Real Management by Knowledge Is Decision-Making – Setting Goals, Taking Actions, and Monitoring Progress

Management by knowledge has been discussed for a long time. In my opinion, it has mostly seemed like a new name for traditional reporting. The keyword of “management by knowledge” should be management. To me, management is, as the title suggests, primarily decision-making. It is a process of setting goals, deciding on the actions required to achieve those goals, and implementing a clear, organization-wide framework for leadership, engagement, motivation, and monitoring to track the progress of actions.

What should actually be managed in a welfare area? A good answer could be “producing maximum health benefits for the responsible population at the lowest possible cost.” However, let’s lower the level of abstraction a bit. Welfare areas are already seeking savings on the scale of tens and hundreds of millions. The variable costs of social and health services mostly consist of personnel costs, so in practice, savings are achieved by reducing the number of staff and outsourced services. Digitalization is promised to save money for welfare areas, but the truth is that digitalization does not save anything if personnel costs do not decrease simultaneously.

At the same time, the entire social and health sector suffers from a constant staff shortage. Reducing personnel does not mean layoffs, but operations must be streamlined so that the current staff is sufficient. The social and health sector must take concrete actions and get more right things done. This brings us to the key question of management by knowledge. What is this “right thing”?

Maximizing health benefits would be an excellent answer. But I would rather start with something more concrete, such as the amount of correctly targeted client work per person-year. Correctly targeted client work means work done at the right time, in the right way, with the right client. This is the reason why the health care staff comes to work in the morning, isn’t it?

There are two components to producing correctly targeted client work:

  1. Direct internal efficiency: How much of the working time is generally allocated to client work.
  2. Actual targeting: How much of the client work done is correctly targeted. That is, it is done the right way, at the right time, and with the right patient.

Reporting on the first component is easy. You just count the outputs and divide by person-years. At best, you first convert the outputs into comparable time so that phone calls and home visits are not counted one-to-one. For the second component, valuation is needed. Each output must be assigned a coefficient that indicates whether the output met the current operational model at the time of execution.

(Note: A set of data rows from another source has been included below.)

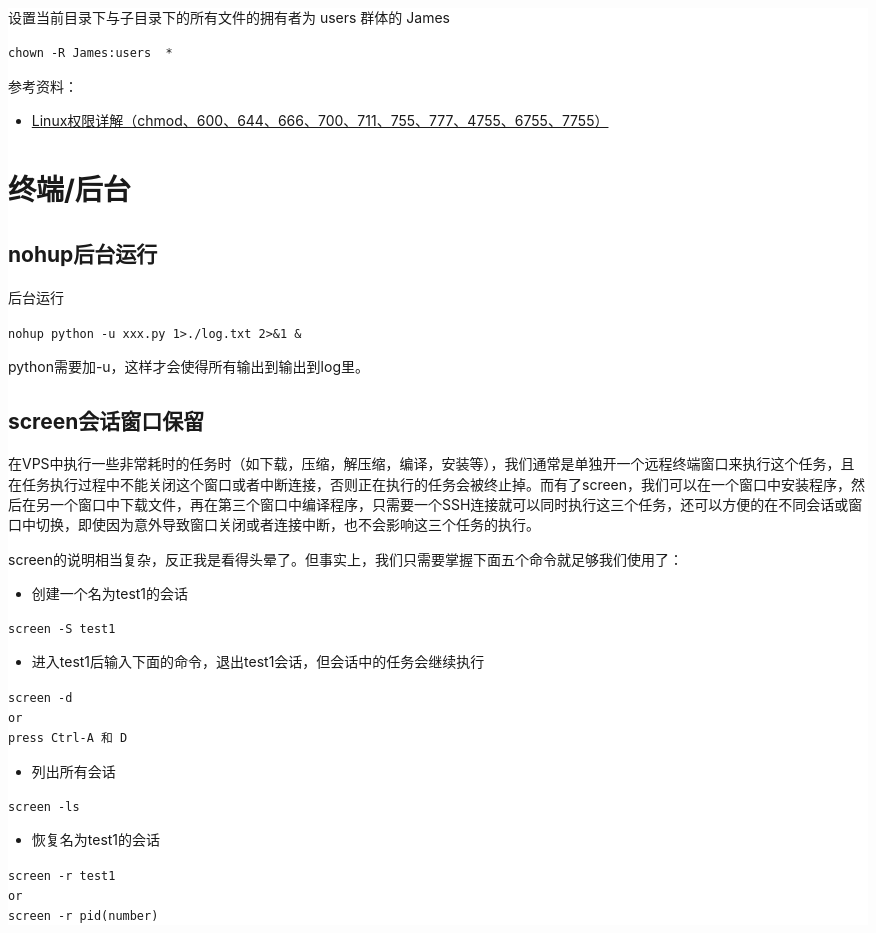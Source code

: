 设置当前目录下与子目录下的所有文件的拥有者为 users 群体的 James

```shell
chown -R James:users  *
```



参考资料：

* [Linux权限详解（chmod、600、644、666、700、711、755、777、4755、6755、7755）](https://blog.csdn.net/u013197629/article/details/73608613)



# 终端/后台

## nohup后台运行

后台运行

```shell
nohup python -u xxx.py 1>./log.txt 2>&1 &
```

python需要加-u，这样才会使得所有输出到输出到log里。

## screen会话窗口保留

在VPS中执行一些非常耗时的任务时（如下载，压缩，解压缩，编译，安装等），我们通常是单独开一个远程终端窗口来执行这个任务，且在任务执行过程中不能关闭这个窗口或者中断连接，否则正在执行的任务会被终止掉。而有了screen，我们可以在一个窗口中安装程序，然后在另一个窗口中下载文件，再在第三个窗口中编译程序，只需要一个SSH连接就可以同时执行这三个任务，还可以方便的在不同会话或窗口中切换，即使因为意外导致窗口关闭或者连接中断，也不会影响这三个任务的执行。

screen的说明相当复杂，反正我是看得头晕了。但事实上，我们只需要掌握下面五个命令就足够我们使用了：

* 创建一个名为test1的会话

```shell
screen -S test1
```

* 进入test1后输入下面的命令，退出test1会话，但会话中的任务会继续执行

```shell
screen -d
or
press Ctrl-A 和 D
```

* 列出所有会话

```shell
screen -ls
```

* 恢复名为test1的会话

```shell
screen -r test1
or
screen -r pid(number)
```
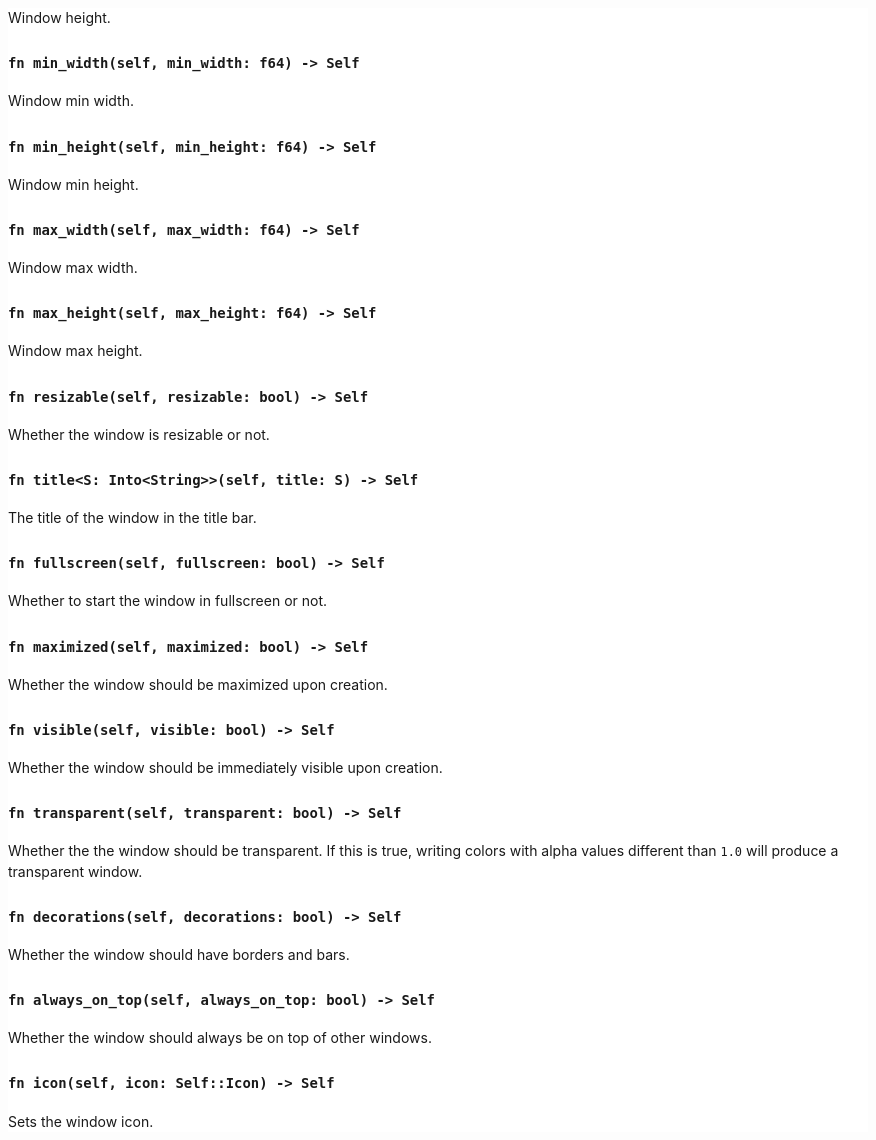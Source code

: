 Window height.

### `fn min_width(self, min_width: f64) -> Self`

Window min width.

### `fn min_height(self, min_height: f64) -> Self`

Window min height.

### `fn max_width(self, max_width: f64) -> Self`

Window max width.

### `fn max_height(self, max_height: f64) -> Self`

Window max height.

### `fn resizable(self, resizable: bool) -> Self`

Whether the window is resizable or not.

### `fn title<S: Into<String>>(self, title: S) -> Self`

The title of the window in the title bar.

### `fn fullscreen(self, fullscreen: bool) -> Self`

Whether to start the window in fullscreen or not.

### `fn maximized(self, maximized: bool) -> Self`

Whether the window should be maximized upon creation.

### `fn visible(self, visible: bool) -> Self`

Whether the window should be immediately visible upon creation.

### `fn transparent(self, transparent: bool) -> Self`

Whether the the window should be transparent. If this is true, writing colors with alpha values different than `1.0` will produce a transparent window.

### `fn decorations(self, decorations: bool) -> Self`

Whether the window should have borders and bars.

### `fn always_on_top(self, always_on_top: bool) -> Self`

Whether the window should always be on top of other windows.

### `fn icon(self, icon: Self::Icon) -> Self`

Sets the window icon.
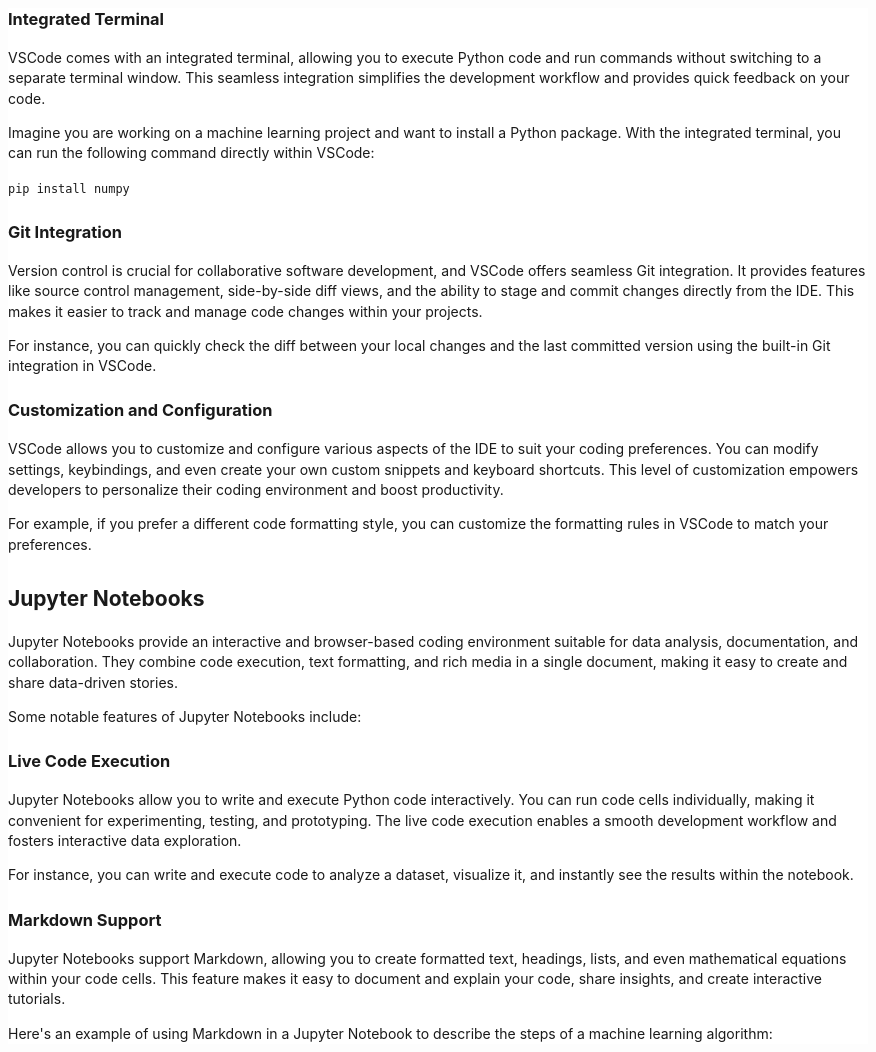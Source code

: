 ### Integrated Terminal
VSCode comes with an integrated terminal, allowing you to execute Python code and run commands without switching to a separate terminal window. This seamless integration simplifies the development workflow and provides quick feedback on your code.

Imagine you are working on a machine learning project and want to install a Python package. With the integrated terminal, you can run the following command directly within VSCode:

```bash
pip install numpy
```

### Git Integration
Version control is crucial for collaborative software development, and VSCode offers seamless Git integration. It provides features like source control management, side-by-side diff views, and the ability to stage and commit changes directly from the IDE. This makes it easier to track and manage code changes within your projects.

For instance, you can quickly check the diff between your local changes and the last committed version using the built-in Git integration in VSCode.

### Customization and Configuration
VSCode allows you to customize and configure various aspects of the IDE to suit your coding preferences. You can modify settings, keybindings, and even create your own custom snippets and keyboard shortcuts. This level of customization empowers developers to personalize their coding environment and boost productivity.

For example, if you prefer a different code formatting style, you can customize the formatting rules in VSCode to match your preferences.

## Jupyter Notebooks

Jupyter Notebooks provide an interactive and browser-based coding environment suitable for data analysis, documentation, and collaboration. They combine code execution, text formatting, and rich media in a single document, making it easy to create and share data-driven stories.

Some notable features of Jupyter Notebooks include:

### Live Code Execution
Jupyter Notebooks allow you to write and execute Python code interactively. You can run code cells individually, making it convenient for experimenting, testing, and prototyping. The live code execution enables a smooth development workflow and fosters interactive data exploration.

For instance, you can write and execute code to analyze a dataset, visualize it, and instantly see the results within the notebook.

### Markdown Support
Jupyter Notebooks support Markdown, allowing you to create formatted text, headings, lists, and even mathematical equations within your code cells. This feature makes it easy to document and explain your code, share insights, and create interactive tutorials.

Here's an example of using Markdown in a Jupyter Notebook to describe the steps of a machine learning algorithm:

The image below shows a real example from psychiatry. It simplifies and averages the intensity of treatment for mood disorder patients as a function of the length of the treatment period. The data reflects services equivalent to a population base of about two million, which we have modeled over the course of our company’s existence. Simplified, correctly targeted work is quickly initiated and limited-duration weekly treatment for a new patient. Under the ellipse are visits that current guidelines indicate are unnecessary if the active treatment phase is executed correctly.

Positive Leadership as an Enabler of Change

Before the transition to welfare areas, municipal billing created pressure for outputs to be delivered. Now there is an opportunity to focus more on quality alongside quantity. That is, targeting. Let’s continue the example from psychiatry. A typical goal in care work is four client visits per day. The actual number is 3–3.5. Of the visits made, 1.5 fall under the ellipse in the image. The result: 1.5–2 correctly targeted visits per day.

What if welfare areas would now meet the employees halfway and state that 3.5 client visits per day is enough? The only condition would be that each client meeting should be correctly targeted. This would actually produce 75–133% more correctly targeted work. This would ensure that the current resources are sufficient, improve the quality of care, and the best performers could be rewarded separately. And best of all, the effectiveness of care would improve because the work would be done according to treatment recommendations.

How do we get to this situation? By management by knowledge. The necessary information on the qualitative targeting of client work can be obtained with a solution that defines the desired operational model (treatments and their implementation parameters) and the valuation of outputs based on it. For management support, analytics is needed to help set clear goals and track their achievement. From the level of the entire result area down to the individual employee. Unbiased reward development would also be of great help. The more the reward is based on the amount of correctly targeted client work, the more self-directed the employees will be. Then good work would also be compensated in such a way that the long-standing flow from public to private could be reversed.